心不全を中心とした循環器疾患に関する単なるブログ

心不全について私が知る・思うすべてのこと

心臓リハビリテーション(4)

心不全のリハビリの対象の多くは、BNP 80pg/ml (or NT-proBNP 400pg/ml)以上であろうと思います。LVEFが40%以下で、BNP 80以下という状態の方は、安定している外来患者さんや、慢性心不全ではあるものの、心不全とは別の理由で入院してきた患者さんではありうる数値だと思います。また、心肺運動負荷試験をして、推定のpeakVO2を下回って、80%程度であっても適応となりますが、実際にやればほぼすべての人で適応となってしまうかもしれません。80%以下っている値は、BNPでいうと40pg/mlくらいな感じではないかと思います。

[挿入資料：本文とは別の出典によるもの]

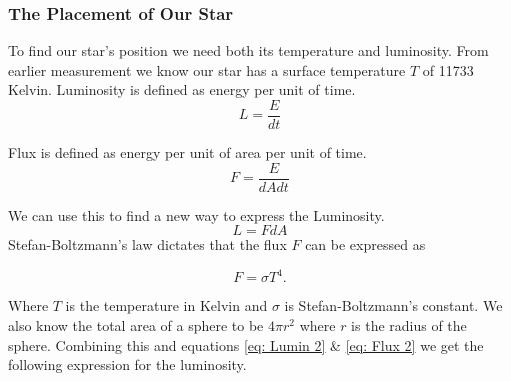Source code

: \documentclass[reprint,english,notitlepage]{revtex4-2}
\begin{document}
\subsubsection*{The Placement of Our Star}
To find our star's position we need both its temperature and luminosity. From earlier measurement we know our star has a surface temperature $ T $ of 11733 Kelvin. Luminosity is defined as energy per unit of time. 
\begin{equation} \label{eq: Luminosity}
  L = \frac{E}{dt}
\end{equation}  

Flux is defined as energy per unit of area per unit of time. 
\begin{equation} \label{eq: Flux}
  F = \frac{E}{dAdt}
\end{equation}

We can use this to find a new way to express the Luminosity. 
\begin{equation} \label{eq: Lumin 2}
  L = FdA 
\end{equation}
Stefan-Boltzmann's law%
dictates that the flux $ F $ can be expressed as

\begin{equation}\label{eq: Flux 2}
  F = σT^{4}.
\end{equation}

Where $ T $ is the temperature in Kelvin and $ \sigma  $ is Stefan-Boltzmann's constant. We also know the total area of a sphere to be $ 4 \pi r^{2} $  where $ r $ is the radius of the sphere. Combining this and equations \ref{eq: Lumin 2} \& \ref{eq: Flux 2} we get the following expression for the luminosity.
\end{document}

さて、BNPといっても、いつのBNPかというと、いつでもいいです。BNPがどんなときでも80gp/mlを超えるというのは、それだけで十分に心リハをする必要がある患者さんということになります。さすがに数年前の値とかはどうかと思いますが、心リハ登録直前は60pg/mlではあるものの、その入院の入院時140pg/mlであれば、その140という値をもって心リハ登録でいいと思います。大事なのは、必要なできるだけ多くの患者さんにリハビリテーションを施すということだと思います。

 

心リハをいつ、どのタイミングで始めるかというと、できるだけ早くだと思います。
以前にも言いましたが、運動療法に禁忌はありますが、心リハに禁忌はありません。適応があるなら、その段階からスタートです。

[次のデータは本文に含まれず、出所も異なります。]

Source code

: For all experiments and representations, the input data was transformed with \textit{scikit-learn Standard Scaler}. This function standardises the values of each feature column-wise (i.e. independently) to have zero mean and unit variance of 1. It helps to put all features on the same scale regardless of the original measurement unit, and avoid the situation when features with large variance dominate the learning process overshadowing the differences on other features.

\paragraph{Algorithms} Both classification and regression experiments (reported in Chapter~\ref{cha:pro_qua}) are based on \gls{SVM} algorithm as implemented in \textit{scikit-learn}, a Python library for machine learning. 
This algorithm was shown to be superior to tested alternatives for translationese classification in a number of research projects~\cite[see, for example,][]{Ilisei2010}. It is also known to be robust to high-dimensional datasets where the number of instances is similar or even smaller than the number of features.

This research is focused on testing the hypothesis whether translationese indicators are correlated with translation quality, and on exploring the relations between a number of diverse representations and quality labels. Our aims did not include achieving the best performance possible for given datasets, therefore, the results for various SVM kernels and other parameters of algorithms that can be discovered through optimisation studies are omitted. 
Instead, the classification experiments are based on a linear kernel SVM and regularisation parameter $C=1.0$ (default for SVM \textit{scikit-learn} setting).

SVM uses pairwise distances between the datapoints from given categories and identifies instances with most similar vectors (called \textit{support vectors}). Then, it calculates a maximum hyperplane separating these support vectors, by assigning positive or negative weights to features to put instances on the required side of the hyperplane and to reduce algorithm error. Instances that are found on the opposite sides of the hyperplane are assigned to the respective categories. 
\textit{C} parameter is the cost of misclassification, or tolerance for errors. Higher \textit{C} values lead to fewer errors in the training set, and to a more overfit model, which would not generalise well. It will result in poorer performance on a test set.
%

入院時に、急性心不全で入院となった時にはもちろんですが、心不全の合併を疑われたときにもBNPは測定されると思います。その時にBNP 80pg/mlであれば、心リハの候補です。BNP 80pg/mlだけではもちろん心リハの適応にはなりませんが、何らかの基準や臨床的な判断で心不全と診断されれば、その入院が心不全に関係するものでなくとも、その人は心不全患者であるわけですから、心不全心リハの対象となります。
そして、心リハの対象であれば速やかに心リハの登録となり、多職種による心リハチームがかかわっていくことになります。

心リハは、あくまで運動療法を中心とした包括的な治療のことをいいますので、点滴をして、酸素を吸っている状態でも、心リハチームの介入は必要です。運動療法をしてはいけないだけです。


また、登録に関して重要なのは、できるだけリハの登録を主治医の主体性に任せないということです。主治医の心リハの登録指示を待っていると、主治医の意識の高い低いによって登録の早い遅いが起きてしまい、患者さんに適切な心リハが提供できなくなります。
理想は、病棟の責任者クラスが心リハの担当になって、主治医よりも高い権限で登録や心リハのメニューを決めれるのがいいと思っています。
こうすると、主治医の意識如何ではなく、その病院の循環器内科として統一した基準、意思決定により心リハを行うことが可能だからです。もちろん、この責任者クラスは心不全に対して、どの主治医よりも病態を適切に把握し、治療する能力を有していなければなりません。そうでなければ、治療の邪魔をするというあってはならないことをしてしまうこととなってしまいます。

 

私が、ある大学病院にいた時には、CCU病棟の主任と急性期治療の責任者(他の病棟を含めた循環器疾患の治療責任者)が兼務で、さらに心リハの担当も行っていたため、重症・急性期治療の意思決定と心リハの意思決定がずれることはありませんでした。個人的には、この形態が最も心リハを有効に運用できると思いっています。これは、あくまで理想ですが、やはり心リハの担当医は、心不全に対して、その病院で最も詳しい医師であるのが望ましく、かつ、各主治医よりも高い地位にあればいうことはないと思います。
心不全に詳しいということは、専門的に技術はないにしても、冠動脈や不整脈に関しては何も知らないということはまずない(逆は大いにある)と思いますので、術後や心筋梗塞を含め、すべての心リハを安全に、かつ効果的に運用できるのではないかと思います。